Top of Excerpted data

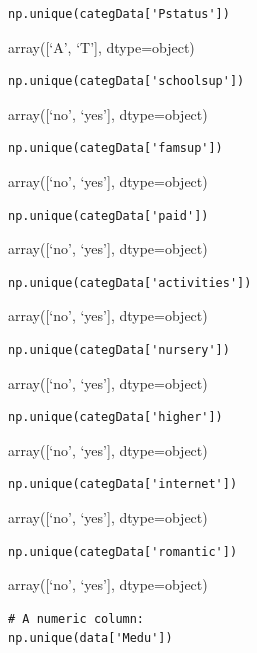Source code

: \documentclass[
]{article}
\begin{document}
\begin{verbatim}
np.unique(categData['Pstatus'])
\end{verbatim}

array({[}`A', `T'{]}, dtype=object)

\begin{verbatim}
np.unique(categData['schoolsup'])
\end{verbatim}

array({[}`no', `yes'{]}, dtype=object)

\begin{verbatim}
np.unique(categData['famsup'])
\end{verbatim}

array({[}`no', `yes'{]}, dtype=object)

\begin{verbatim}
np.unique(categData['paid'])
\end{verbatim}

array({[}`no', `yes'{]}, dtype=object)

\begin{verbatim}
np.unique(categData['activities'])
\end{verbatim}

array({[}`no', `yes'{]}, dtype=object)

\begin{verbatim}
np.unique(categData['nursery'])
\end{verbatim}

array({[}`no', `yes'{]}, dtype=object)

\begin{verbatim}
np.unique(categData['higher'])
\end{verbatim}

array({[}`no', `yes'{]}, dtype=object)

\begin{verbatim}
np.unique(categData['internet'])
\end{verbatim}

array({[}`no', `yes'{]}, dtype=object)

\begin{verbatim}
np.unique(categData['romantic'])
\end{verbatim}

array({[}`no', `yes'{]}, dtype=object)

\begin{verbatim}
# A numeric column:
np.unique(data['Medu'])


\end{verbatim}
\end{document}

Bottom of Excerpted data

→ **Your assignment**
Show every line in the records above that contains the word "categData".

→ **Response to the exercise**
np.unique(categData['Pstatus'])
np.unique(categData['schoolsup'])
np.unique(categData['famsup'])
np.unique(categData['paid'])
np.unique(categData['activities'])
np.unique(categData['nursery'])
np.unique(categData['higher'])
np.unique(categData['internet'])
np.unique(categData['romantic'])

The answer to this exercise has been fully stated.